+++ Record extracts +++
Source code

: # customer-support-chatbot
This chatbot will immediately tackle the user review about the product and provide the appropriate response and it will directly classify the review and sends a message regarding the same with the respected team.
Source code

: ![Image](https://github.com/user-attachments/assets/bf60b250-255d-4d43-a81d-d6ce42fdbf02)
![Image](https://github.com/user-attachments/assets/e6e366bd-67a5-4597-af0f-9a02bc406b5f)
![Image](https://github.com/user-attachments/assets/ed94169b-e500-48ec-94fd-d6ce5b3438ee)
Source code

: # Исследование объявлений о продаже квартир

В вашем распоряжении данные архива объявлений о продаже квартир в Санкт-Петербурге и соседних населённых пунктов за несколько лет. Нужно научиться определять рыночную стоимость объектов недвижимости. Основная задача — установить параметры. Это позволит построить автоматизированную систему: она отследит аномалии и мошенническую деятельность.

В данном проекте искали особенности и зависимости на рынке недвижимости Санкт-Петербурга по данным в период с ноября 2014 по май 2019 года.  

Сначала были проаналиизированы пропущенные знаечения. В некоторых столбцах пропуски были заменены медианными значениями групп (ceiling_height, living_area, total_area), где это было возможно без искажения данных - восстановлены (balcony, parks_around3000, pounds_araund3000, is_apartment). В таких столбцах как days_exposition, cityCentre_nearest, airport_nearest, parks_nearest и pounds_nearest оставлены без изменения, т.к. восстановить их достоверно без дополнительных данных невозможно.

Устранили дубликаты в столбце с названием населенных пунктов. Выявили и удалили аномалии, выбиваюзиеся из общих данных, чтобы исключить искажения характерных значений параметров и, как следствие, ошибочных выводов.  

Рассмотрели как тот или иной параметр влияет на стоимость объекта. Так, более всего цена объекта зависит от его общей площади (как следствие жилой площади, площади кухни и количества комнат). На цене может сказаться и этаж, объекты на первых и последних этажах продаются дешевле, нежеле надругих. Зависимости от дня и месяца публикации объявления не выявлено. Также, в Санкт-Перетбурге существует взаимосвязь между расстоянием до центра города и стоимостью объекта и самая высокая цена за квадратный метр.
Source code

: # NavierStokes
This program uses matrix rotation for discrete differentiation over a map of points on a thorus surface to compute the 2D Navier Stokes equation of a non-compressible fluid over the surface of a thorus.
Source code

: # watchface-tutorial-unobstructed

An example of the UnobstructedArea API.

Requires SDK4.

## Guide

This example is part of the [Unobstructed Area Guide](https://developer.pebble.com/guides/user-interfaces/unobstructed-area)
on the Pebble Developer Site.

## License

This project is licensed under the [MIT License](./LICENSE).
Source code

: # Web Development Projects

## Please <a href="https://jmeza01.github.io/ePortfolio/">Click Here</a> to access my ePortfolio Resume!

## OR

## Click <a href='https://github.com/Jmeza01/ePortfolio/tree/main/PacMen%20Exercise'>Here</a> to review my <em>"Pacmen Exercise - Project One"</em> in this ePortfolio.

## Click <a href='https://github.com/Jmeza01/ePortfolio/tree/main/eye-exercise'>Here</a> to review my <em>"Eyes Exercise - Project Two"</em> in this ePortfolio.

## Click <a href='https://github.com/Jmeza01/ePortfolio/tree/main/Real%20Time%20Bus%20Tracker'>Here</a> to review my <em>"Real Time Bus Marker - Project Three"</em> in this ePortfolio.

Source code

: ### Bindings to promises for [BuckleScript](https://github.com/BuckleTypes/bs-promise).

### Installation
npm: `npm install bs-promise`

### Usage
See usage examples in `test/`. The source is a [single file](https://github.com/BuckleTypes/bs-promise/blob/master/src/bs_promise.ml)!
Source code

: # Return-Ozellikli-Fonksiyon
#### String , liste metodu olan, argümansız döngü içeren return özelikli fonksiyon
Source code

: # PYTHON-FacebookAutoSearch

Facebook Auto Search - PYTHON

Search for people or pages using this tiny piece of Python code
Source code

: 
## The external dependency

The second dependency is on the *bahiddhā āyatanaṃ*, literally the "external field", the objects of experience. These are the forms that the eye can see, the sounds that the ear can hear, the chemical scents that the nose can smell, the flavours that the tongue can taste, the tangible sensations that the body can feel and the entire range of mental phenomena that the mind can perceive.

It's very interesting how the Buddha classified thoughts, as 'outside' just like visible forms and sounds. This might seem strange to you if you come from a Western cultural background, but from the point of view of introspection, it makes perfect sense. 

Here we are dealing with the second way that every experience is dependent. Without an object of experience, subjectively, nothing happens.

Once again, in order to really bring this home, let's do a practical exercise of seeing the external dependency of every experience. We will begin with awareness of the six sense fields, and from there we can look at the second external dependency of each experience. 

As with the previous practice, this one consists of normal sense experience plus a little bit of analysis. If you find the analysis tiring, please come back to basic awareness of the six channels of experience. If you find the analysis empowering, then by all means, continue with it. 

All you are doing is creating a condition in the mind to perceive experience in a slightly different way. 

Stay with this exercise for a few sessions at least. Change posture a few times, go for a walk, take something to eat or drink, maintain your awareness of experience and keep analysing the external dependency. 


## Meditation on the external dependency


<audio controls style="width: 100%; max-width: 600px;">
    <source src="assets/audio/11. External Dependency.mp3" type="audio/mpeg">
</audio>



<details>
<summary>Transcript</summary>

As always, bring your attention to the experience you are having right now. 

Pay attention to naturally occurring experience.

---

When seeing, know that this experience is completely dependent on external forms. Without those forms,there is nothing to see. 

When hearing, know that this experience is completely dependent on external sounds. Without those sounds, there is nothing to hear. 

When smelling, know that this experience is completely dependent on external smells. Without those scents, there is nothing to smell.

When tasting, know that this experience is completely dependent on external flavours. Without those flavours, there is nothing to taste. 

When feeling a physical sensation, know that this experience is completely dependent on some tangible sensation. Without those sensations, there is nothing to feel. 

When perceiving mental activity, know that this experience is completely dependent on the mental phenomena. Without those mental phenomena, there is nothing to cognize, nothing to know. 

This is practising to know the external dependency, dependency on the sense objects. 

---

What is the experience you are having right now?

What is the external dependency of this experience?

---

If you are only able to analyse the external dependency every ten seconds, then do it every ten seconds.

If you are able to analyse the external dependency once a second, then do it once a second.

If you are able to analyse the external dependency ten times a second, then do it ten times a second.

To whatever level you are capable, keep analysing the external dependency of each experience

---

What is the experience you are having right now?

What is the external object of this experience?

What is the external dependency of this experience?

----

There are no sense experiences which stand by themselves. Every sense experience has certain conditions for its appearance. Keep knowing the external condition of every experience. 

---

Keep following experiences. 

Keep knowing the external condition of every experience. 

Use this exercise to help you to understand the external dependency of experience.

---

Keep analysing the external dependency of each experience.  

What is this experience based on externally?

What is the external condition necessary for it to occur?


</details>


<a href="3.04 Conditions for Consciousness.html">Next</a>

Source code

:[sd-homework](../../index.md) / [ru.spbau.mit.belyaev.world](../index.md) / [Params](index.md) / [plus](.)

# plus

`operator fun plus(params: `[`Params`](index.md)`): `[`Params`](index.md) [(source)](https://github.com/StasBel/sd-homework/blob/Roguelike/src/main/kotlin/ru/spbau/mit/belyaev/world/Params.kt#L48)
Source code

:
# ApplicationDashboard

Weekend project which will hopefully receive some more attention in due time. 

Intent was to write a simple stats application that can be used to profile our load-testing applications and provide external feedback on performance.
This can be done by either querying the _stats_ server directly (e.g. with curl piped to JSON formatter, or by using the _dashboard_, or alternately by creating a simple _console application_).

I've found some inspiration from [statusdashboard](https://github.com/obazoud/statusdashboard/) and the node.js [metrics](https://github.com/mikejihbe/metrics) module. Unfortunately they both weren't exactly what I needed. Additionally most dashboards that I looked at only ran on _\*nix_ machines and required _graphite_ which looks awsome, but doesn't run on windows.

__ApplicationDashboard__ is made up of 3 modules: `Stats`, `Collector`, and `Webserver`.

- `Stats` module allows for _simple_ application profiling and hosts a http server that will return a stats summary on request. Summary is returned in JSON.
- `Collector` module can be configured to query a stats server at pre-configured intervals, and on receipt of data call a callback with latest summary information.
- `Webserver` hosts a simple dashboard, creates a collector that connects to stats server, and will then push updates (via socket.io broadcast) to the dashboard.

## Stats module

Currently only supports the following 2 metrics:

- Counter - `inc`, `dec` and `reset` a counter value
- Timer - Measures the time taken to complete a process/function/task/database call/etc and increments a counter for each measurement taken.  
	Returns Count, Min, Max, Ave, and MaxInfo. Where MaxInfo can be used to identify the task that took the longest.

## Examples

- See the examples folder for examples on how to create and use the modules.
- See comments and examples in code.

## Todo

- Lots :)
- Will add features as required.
+++
__Task instructions__. Provide only the number of lines in the material above that contain the word "sensations".

__Output below__. 2